**Problem details:**
From the first line of the listing below through the line with "https://github.com/syncfusion/angular2-seeds/ -b systemjs", transcribe exactly and skip the pictures.

++++ Records for the exercise

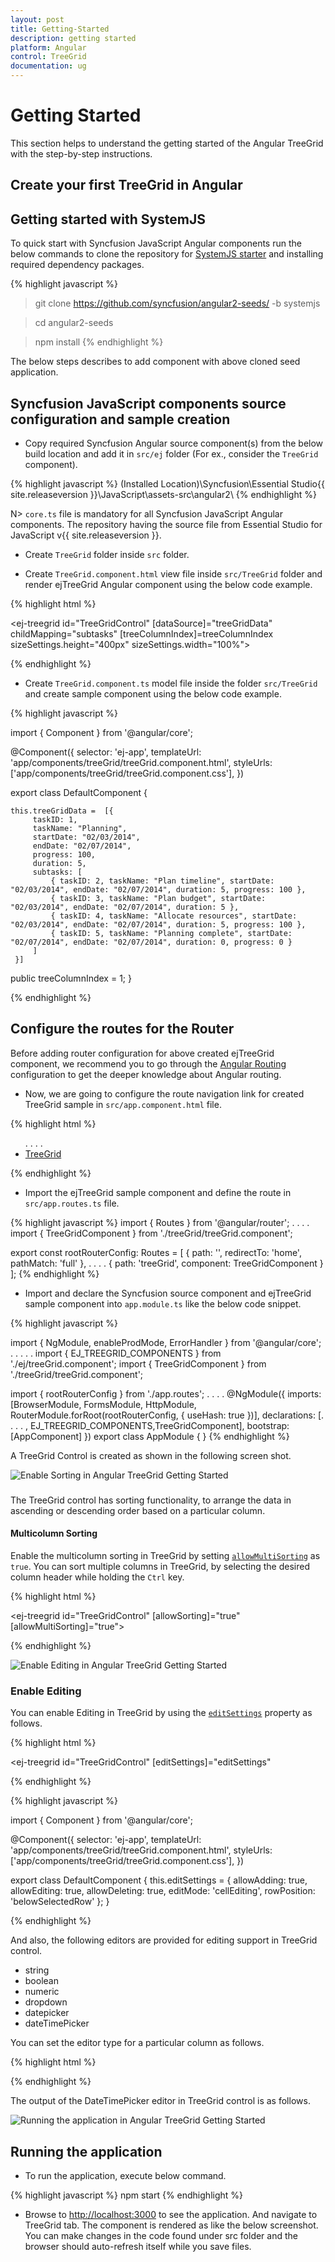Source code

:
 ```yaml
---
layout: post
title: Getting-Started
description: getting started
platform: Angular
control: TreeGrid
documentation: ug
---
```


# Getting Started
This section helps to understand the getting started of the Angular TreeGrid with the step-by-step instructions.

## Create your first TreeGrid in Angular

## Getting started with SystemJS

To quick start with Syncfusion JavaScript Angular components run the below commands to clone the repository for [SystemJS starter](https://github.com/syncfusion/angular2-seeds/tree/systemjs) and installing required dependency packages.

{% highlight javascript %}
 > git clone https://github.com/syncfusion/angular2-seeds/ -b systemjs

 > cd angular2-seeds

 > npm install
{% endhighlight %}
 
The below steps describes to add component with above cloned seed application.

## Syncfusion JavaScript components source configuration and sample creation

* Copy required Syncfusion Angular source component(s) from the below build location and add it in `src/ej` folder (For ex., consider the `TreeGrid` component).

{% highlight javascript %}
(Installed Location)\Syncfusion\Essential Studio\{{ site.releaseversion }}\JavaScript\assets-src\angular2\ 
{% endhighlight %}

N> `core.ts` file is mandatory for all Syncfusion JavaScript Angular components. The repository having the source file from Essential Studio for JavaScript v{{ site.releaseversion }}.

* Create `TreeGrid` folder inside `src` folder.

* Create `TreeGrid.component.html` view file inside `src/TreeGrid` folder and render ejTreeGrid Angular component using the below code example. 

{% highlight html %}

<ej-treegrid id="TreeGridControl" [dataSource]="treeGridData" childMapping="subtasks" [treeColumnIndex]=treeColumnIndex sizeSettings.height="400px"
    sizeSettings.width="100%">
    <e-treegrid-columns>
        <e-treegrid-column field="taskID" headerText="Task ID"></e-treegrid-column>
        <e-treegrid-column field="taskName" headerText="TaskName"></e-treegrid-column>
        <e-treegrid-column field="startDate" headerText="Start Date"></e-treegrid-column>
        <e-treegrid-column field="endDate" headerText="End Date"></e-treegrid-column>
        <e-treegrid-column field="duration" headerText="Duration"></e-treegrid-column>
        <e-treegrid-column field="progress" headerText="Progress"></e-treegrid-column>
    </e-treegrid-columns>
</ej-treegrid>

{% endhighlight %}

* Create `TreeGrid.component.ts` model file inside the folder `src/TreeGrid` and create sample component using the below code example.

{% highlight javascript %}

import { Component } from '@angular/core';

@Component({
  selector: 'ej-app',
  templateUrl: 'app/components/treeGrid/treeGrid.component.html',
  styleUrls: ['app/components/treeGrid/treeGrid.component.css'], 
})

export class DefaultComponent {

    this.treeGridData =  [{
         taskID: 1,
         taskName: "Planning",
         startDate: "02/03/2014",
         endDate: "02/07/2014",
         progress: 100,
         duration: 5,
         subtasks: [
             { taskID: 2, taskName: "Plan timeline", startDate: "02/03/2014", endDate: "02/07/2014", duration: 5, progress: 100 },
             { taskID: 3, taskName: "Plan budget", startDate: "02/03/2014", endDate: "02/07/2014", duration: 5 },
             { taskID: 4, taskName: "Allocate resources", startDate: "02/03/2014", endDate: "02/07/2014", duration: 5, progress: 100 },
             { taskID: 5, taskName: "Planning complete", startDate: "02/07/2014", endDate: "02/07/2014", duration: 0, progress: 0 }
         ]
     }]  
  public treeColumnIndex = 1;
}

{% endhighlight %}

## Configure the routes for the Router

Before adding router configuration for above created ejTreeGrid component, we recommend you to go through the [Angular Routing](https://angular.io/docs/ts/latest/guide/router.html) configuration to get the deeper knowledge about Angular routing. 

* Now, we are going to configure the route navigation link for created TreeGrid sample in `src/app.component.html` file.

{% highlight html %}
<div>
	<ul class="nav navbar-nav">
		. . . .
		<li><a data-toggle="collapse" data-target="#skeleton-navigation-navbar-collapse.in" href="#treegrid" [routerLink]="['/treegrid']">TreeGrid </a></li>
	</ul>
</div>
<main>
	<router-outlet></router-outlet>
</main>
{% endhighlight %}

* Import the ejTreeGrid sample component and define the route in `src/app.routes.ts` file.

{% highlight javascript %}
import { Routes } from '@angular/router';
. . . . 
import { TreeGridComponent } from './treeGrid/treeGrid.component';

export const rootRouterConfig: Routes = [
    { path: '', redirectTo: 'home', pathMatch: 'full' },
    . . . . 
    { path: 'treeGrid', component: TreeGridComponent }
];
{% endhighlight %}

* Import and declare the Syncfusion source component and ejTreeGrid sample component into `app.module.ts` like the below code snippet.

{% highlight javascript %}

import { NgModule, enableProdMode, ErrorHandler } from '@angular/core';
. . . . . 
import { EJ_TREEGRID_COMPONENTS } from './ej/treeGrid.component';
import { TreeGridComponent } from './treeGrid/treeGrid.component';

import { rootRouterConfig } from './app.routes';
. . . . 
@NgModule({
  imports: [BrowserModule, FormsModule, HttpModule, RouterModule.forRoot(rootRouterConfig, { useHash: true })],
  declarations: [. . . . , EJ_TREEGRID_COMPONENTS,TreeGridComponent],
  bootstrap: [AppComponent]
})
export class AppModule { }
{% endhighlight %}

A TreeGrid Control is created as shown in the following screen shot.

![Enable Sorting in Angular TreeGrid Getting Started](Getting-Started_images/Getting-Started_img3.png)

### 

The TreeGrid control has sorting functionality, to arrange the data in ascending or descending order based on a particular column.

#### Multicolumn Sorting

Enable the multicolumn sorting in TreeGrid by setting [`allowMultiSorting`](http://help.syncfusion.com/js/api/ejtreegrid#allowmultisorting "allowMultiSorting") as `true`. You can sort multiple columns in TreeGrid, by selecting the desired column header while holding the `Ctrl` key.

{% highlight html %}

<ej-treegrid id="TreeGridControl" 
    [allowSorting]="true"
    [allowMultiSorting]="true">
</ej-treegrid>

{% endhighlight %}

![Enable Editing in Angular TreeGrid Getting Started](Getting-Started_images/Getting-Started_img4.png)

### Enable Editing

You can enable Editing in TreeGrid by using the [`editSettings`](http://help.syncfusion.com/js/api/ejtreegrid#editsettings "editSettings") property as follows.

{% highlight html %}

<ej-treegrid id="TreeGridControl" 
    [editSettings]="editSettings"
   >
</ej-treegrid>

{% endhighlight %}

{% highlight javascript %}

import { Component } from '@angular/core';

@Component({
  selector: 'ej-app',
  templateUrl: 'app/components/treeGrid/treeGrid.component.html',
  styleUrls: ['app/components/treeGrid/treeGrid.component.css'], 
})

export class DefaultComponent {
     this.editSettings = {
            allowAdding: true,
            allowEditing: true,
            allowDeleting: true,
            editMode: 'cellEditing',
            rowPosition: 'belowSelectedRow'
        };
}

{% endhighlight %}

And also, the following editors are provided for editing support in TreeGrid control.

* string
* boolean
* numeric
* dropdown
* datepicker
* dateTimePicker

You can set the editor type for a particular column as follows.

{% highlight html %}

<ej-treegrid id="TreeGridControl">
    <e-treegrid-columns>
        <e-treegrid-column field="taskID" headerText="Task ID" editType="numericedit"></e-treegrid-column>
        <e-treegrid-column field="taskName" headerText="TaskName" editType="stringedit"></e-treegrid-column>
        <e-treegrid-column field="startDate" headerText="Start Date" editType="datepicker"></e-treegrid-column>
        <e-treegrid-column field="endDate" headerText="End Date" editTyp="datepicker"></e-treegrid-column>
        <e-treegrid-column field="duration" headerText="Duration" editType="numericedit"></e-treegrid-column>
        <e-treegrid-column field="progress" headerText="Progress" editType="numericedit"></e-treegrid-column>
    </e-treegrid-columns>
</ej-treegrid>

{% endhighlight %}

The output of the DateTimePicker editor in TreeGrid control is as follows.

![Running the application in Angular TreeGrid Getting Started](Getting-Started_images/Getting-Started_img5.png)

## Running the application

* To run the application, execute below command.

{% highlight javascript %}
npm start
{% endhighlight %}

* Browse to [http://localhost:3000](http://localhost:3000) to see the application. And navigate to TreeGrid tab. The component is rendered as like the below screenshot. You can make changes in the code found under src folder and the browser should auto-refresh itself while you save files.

++++++++

**Exercise output:**
Source code

:
 ```yaml
---
layout: post
title: Getting-Started
description: getting started
platform: Angular
control: TreeGrid
documentation: ug
---
```


# Getting Started
This section helps to understand the getting started of the Angular TreeGrid with the step-by-step instructions.

## Create your first TreeGrid in Angular

## Getting started with SystemJS

To quick start with Syncfusion JavaScript Angular components run the below commands to clone the repository for [SystemJS starter](https://github.com/syncfusion/angular2-seeds/tree/systemjs) and installing required dependency packages.

{% highlight javascript %}
 > git clone https://github.com/syncfusion/angular2-seeds/ -b systemjs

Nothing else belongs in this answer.